Notre déficit d'attention face à l'océan d'informations numériques n'est peut-être pas une si mauvaise nouvelle que cela. | David Clode via Unsplash
Notre déficit d'attention face à l'océan d'informations numériques n'est peut-être pas une si mauvaise nouvelle que cela. | David Clode via Unsplash

Internet réduit-il nos capacités intellectuelles?

Spécialistes de l'attention et «archéologues des média» tentent de répondre à l'épineuse question. Spoiler: c'est compliqué.
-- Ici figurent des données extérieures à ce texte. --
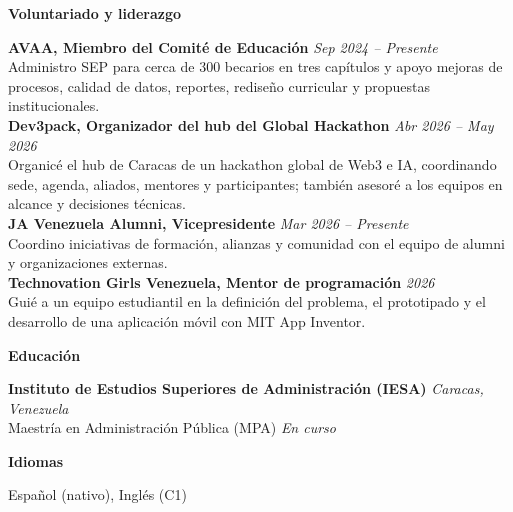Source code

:\documentclass[11pt]{article}
\begin{document}
\vspace{8pt}
\begin{center}
    \textbf{Voluntariado y liderazgo}
\end{center}
\vspace{-4pt}
\textbf{AVAA, Miembro del Comité de Educación} \hfill \textit{Sep 2024 -- Presente} \\
Administro SEP para cerca de 300 becarios en tres capítulos y apoyo mejoras de procesos, calidad de datos, reportes, rediseño curricular y propuestas institucionales. \\
\textbf{Dev3pack, Organizador del hub del Global Hackathon} \hfill \textit{Abr 2026 -- May 2026} \\
Organicé el hub de Caracas de un hackathon global de Web3 e IA, coordinando sede, agenda, aliados, mentores y participantes; también asesoré a los equipos en alcance y decisiones técnicas. \\
\textbf{JA Venezuela Alumni, Vicepresidente} \hfill \textit{Mar 2026 -- Presente} \\
Coordino iniciativas de formación, alianzas y comunidad con el equipo de alumni y organizaciones externas. \\
\textbf{Technovation Girls Venezuela, Mentor de programación} \hfill \textit{2026} \\
Guié a un equipo estudiantil en la definición del problema, el prototipado y el desarrollo de una aplicación móvil con MIT App Inventor.

\vspace{8pt}
\begin{center}
    \textbf{Educación}
\end{center}
\vspace{-4pt}
\textbf{Instituto de Estudios Superiores de Administración (IESA)} \hfill \textit{Caracas, Venezuela} \\
Maestría en Administración Pública (MPA) \hfill \textit{En curso} \\

\vspace{8pt}
\begin{center}
    \textbf{Idiomas}
\end{center}
\vspace{-4pt}
Español (nativo), Inglés (C1)
\end{document}
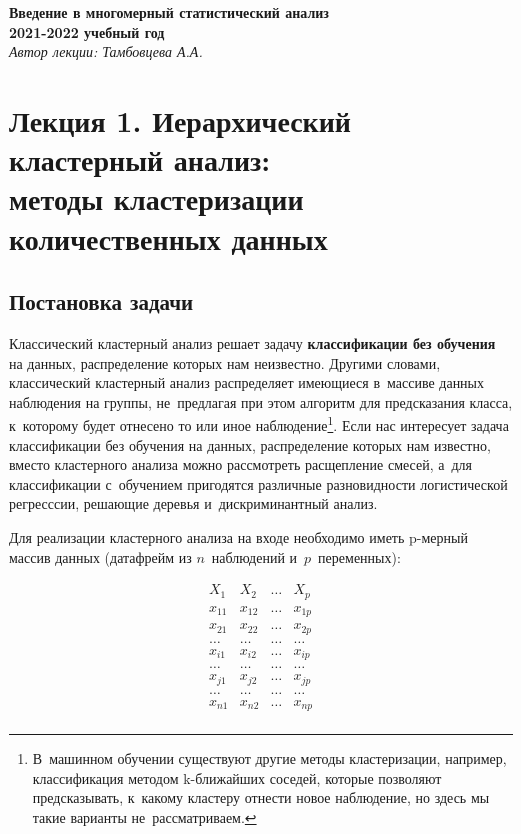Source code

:\documentclass[12pt,a4paper]{article}
\theoremstyle{definition}
\begin{document}
\textbf{Введение в многомерный статистический анализ\\
2021-2022 учебный год}\medskip\\
\textit{Автор лекции: Тамбовцева А.А.}

\section*{Лекция 1. Иерархический кластерный анализ: \\
методы кластеризации количественных данных}
\setcounter{section}{1}
\subsection{Постановка задачи}

Классический кластерный анализ решает задачу \textbf{классификации без обучения} 
на данных, распределение которых нам неизвестно. Другими словами, классический 
кластерный анализ распределяет имеющиеся в~массиве данных наблюдения на группы, 
не~предлагая при этом алгоритм для предсказания класса, к~которому будет отнесено 
то или иное наблюдение\footnote{В~машинном обучении существуют другие методы 
кластеризации, например, классификация методом k-ближайших соседей, которые позволяют 
предсказывать, к~какому кластеру отнести новое наблюдение, но здесь мы такие варианты 
не~рассматриваем.}.
Если нас интересует задача классификации без обучения на данных, распределение которых 
нам известно, вместо кластерного анализа можно рассмотреть расщепление смесей, а~для 
классификации с~обучением пригодятся различные разновидности логистической 
регресссии, решающие деревья и~дискриминантный анализ.

Для реализации кластерного анализа на входе необходимо иметь $\text{p}$-мерный 
массив данных (датафрейм из $n$~наблюдений и~$p$~переменных):

$$
\begin{matrix}
X_1 & X_2 & \dots & X_p \\
x_{11} & x_{12} & \dots & x_{1p} \\
x_{21} & x_{22} & \dots & x_{2p} \\
\dots & \dots & \dots & \dots \\
x_{i1} & x_{i2} & \dots & x_{ip} \\
\dots & \dots & \dots & \dots \\
x_{j1} & x_{j2} & \dots & x_{jp} \\
\dots & \dots & \dots & \dots \\
x_{n1} & x_{n2} & \dots & x_{np} \\
\end{matrix}
$$
\end{document}
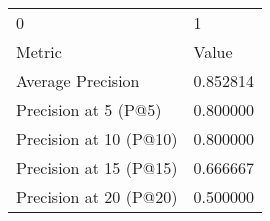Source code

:\begin{tabular}{ll}
0 & 1 \\
Metric & Value \\
Average Precision & 0.852814 \\
Precision at 5 (P@5) & 0.800000 \\
Precision at 10 (P@10) & 0.800000 \\
Precision at 15 (P@15) & 0.666667 \\
Precision at 20 (P@20) & 0.500000 \\
\end{tabular}
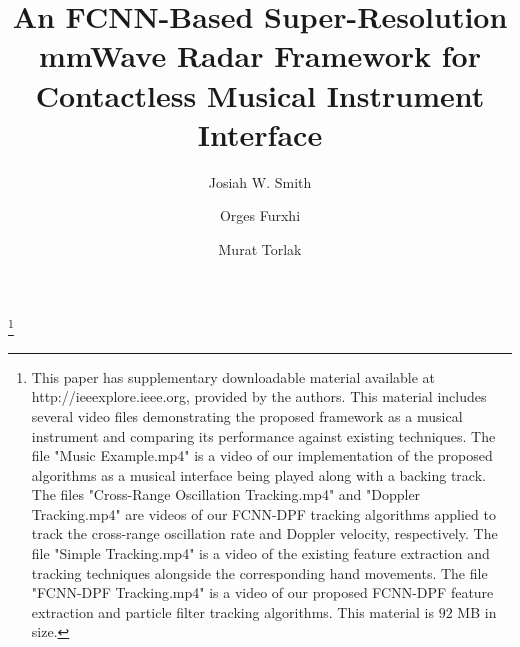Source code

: \documentclass[10pt,journal,final]{IEEEtran}
\newcommand\blfootnote[1]{%
  \begingroup
  \renewcommand\thefootnote{}\footnote{#1}%
  \addtocounter{footnote}{-1}%
  \endgroup
}
\begin{document}
\title{An FCNN-Based Super-Resolution mmWave Radar Framework for Contactless Musical Instrument Interface}

\author[1]{Josiah W. Smith}
\author[2]{Orges Furxhi}
\author[1]{Murat Torlak}

\maketitle

\blfootnote{This paper has supplementary downloadable material available at http://ieeexplore.ieee.org, provided by the authors. 
This material includes several video files demonstrating the proposed framework as a musical instrument and comparing its performance against existing techniques. 
The file "Music Example.mp4" is a video of our implementation of the proposed algorithms as a musical interface being played along with a backing track.
The files "Cross-Range Oscillation Tracking.mp4" and "Doppler Tracking.mp4" are videos of our FCNN-DPF tracking algorithms applied to track the cross-range oscillation rate and Doppler velocity, respectively. 
The file "Simple Tracking.mp4" is a video of the existing feature extraction and tracking techniques alongside the corresponding hand movements. 
The file "FCNN-DPF Tracking.mp4" is a video of our proposed FCNN-DPF feature extraction and particle filter tracking algorithms.
This material is $92$ MB in size.
}
\end{document}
«Hier –me croira-t-on?– j'ai entendu pour la vingtième fois le chef-d'œuvre de Bizet. Une fois de plus, j'ai, avec un doux recueillement, persévéré jusqu'à la fin, une fois de plus, je n'ai pas pris la fuite. Cette victoire sur mon impatience me surprend [...] Rester assis cinq heures de suite: première étape de la sainteté!» Si Nietzsche avait un smartphone dans la poche, une Apple Watch au poignet, une tablette numérique et un laptop dans le sac; s'il avait aussi des comptes Instagram, Facebook, Twitter et WhatsApp, aurait-il surmonté cette épreuve d'attention et de patience dont il savoure l'exploit dans Le cas Wagner? Dans l'état actuel des choses, rien n'est moins sûr.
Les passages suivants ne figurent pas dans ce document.